- [WORK INSTRUCTION]:
Using the line that contains "2. 查看 Console 标签页的错误信息" as the first line and the last line of the data as the final one, give every line in that range again exactly.
****************************************
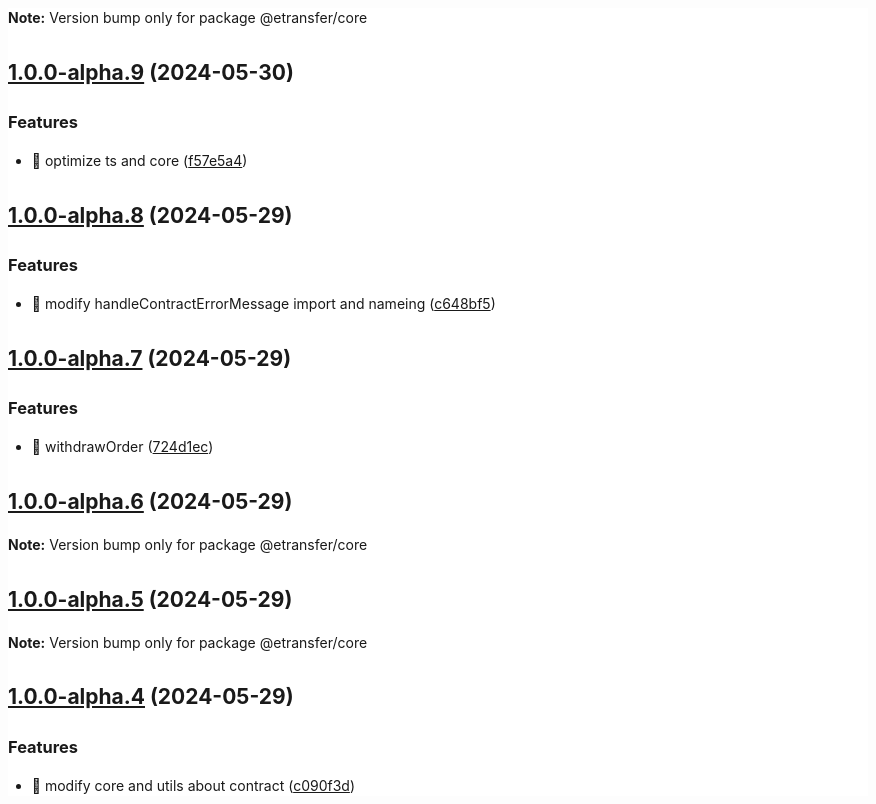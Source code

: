 **Note:** Version bump only for package @etransfer/core

## [1.0.0-alpha.9](https://github.com/ETransferProject/etransfer-toolkit/compare/v1.0.0-alpha.8...v1.0.0-alpha.9) (2024-05-30)

### Features

- 🎸 optimize ts and core ([f57e5a4](https://github.com/ETransferProject/etransfer-toolkit/commit/f57e5a471e2c2d45d39ad27433ea0c765738c7de))

## [1.0.0-alpha.8](https://github.com/ETransferProject/etransfer-toolkit/compare/v1.0.0-alpha.7...v1.0.0-alpha.8) (2024-05-29)

### Features

- 🎸 modify handleContractErrorMessage import and nameing ([c648bf5](https://github.com/ETransferProject/etransfer-toolkit/commit/c648bf52fd8ffe13bfa6af52d7dbf03667748a1d))

## [1.0.0-alpha.7](https://github.com/ETransferProject/etransfer-toolkit/compare/v1.0.0-alpha.6...v1.0.0-alpha.7) (2024-05-29)

### Features

- 🎸 withdrawOrder ([724d1ec](https://github.com/ETransferProject/etransfer-toolkit/commit/724d1ec3b72dc3a79938dbc8c0529fcb83578ee0))

## [1.0.0-alpha.6](https://github.com/ETransferProject/etransfer-toolkit/compare/v1.0.0-alpha.5...v1.0.0-alpha.6) (2024-05-29)

**Note:** Version bump only for package @etransfer/core

## [1.0.0-alpha.5](https://github.com/ETransferProject/etransfer-toolkit/compare/v1.0.0-alpha.4...v1.0.0-alpha.5) (2024-05-29)

**Note:** Version bump only for package @etransfer/core

## [1.0.0-alpha.4](https://github.com/ETransferProject/etransfer-toolkit/compare/v1.0.0-alpha.3...v1.0.0-alpha.4) (2024-05-29)

### Features

- 🎸 modify core and utils about contract ([c090f3d](https://github.com/ETransferProject/etransfer-toolkit/commit/c090f3d7969034d7b0d42ee713c031638af833ba))
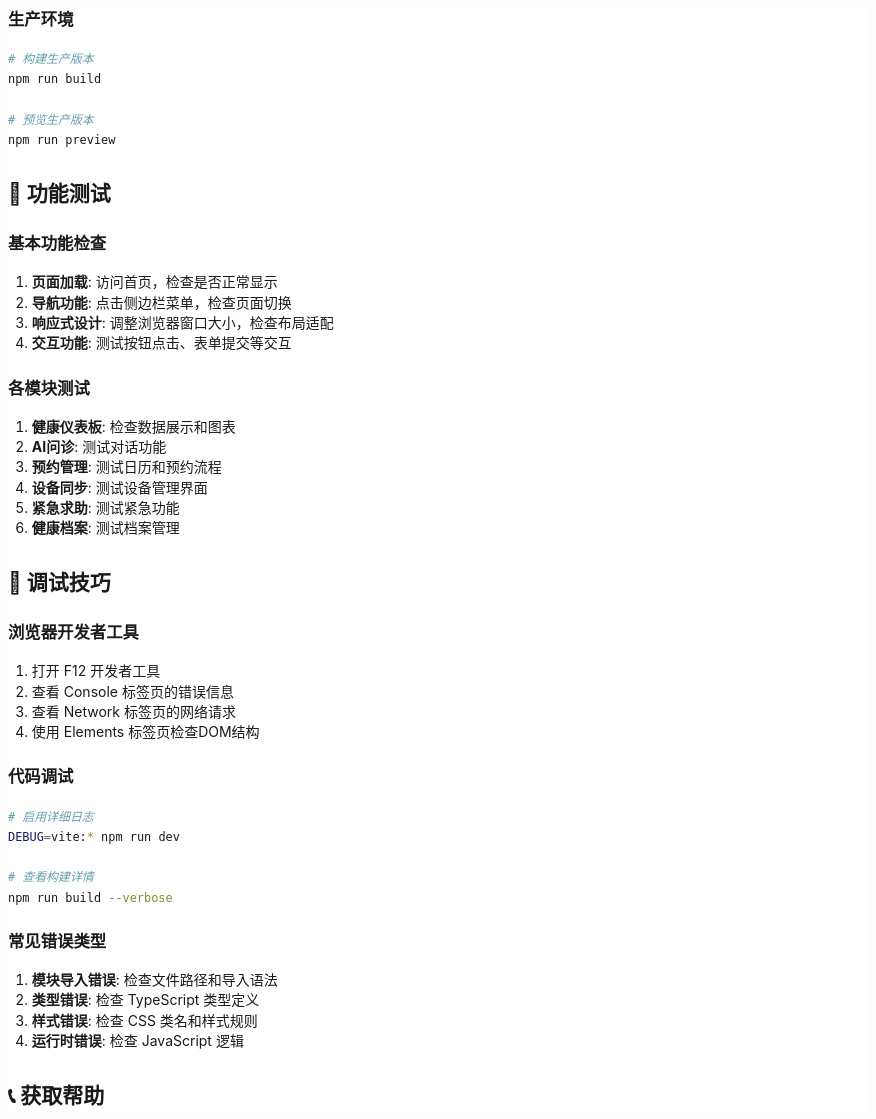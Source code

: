 ### 生产环境
```bash
# 构建生产版本
npm run build

# 预览生产版本
npm run preview
```

## 📱 功能测试

### 基本功能检查
1. **页面加载**: 访问首页，检查是否正常显示
2. **导航功能**: 点击侧边栏菜单，检查页面切换
3. **响应式设计**: 调整浏览器窗口大小，检查布局适配
4. **交互功能**: 测试按钮点击、表单提交等交互

### 各模块测试
1. **健康仪表板**: 检查数据展示和图表
2. **AI问诊**: 测试对话功能
3. **预约管理**: 测试日历和预约流程
4. **设备同步**: 测试设备管理界面
5. **紧急求助**: 测试紧急功能
6. **健康档案**: 测试档案管理

## 🐛 调试技巧

### 浏览器开发者工具
1. 打开 F12 开发者工具
2. 查看 Console 标签页的错误信息
3. 查看 Network 标签页的网络请求
4. 使用 Elements 标签页检查DOM结构

### 代码调试
```bash
# 启用详细日志
DEBUG=vite:* npm run dev

# 查看构建详情
npm run build --verbose
```

### 常见错误类型
1. **模块导入错误**: 检查文件路径和导入语法
2. **类型错误**: 检查 TypeScript 类型定义
3. **样式错误**: 检查 CSS 类名和样式规则
4. **运行时错误**: 检查 JavaScript 逻辑

## 📞 获取帮助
****************************************
- [FINISHED EXERCISE]:
2. 查看 Console 标签页的错误信息
3. 查看 Network 标签页的网络请求
4. 使用 Elements 标签页检查DOM结构

### 代码调试
```bash
# 启用详细日志
DEBUG=vite:* npm run dev

# 查看构建详情
npm run build --verbose
```

### 常见错误类型
1. **模块导入错误**: 检查文件路径和导入语法
2. **类型错误**: 检查 TypeScript 类型定义
3. **样式错误**: 检查 CSS 类名和样式规则
4. **运行时错误**: 检查 JavaScript 逻辑

## 📞 获取帮助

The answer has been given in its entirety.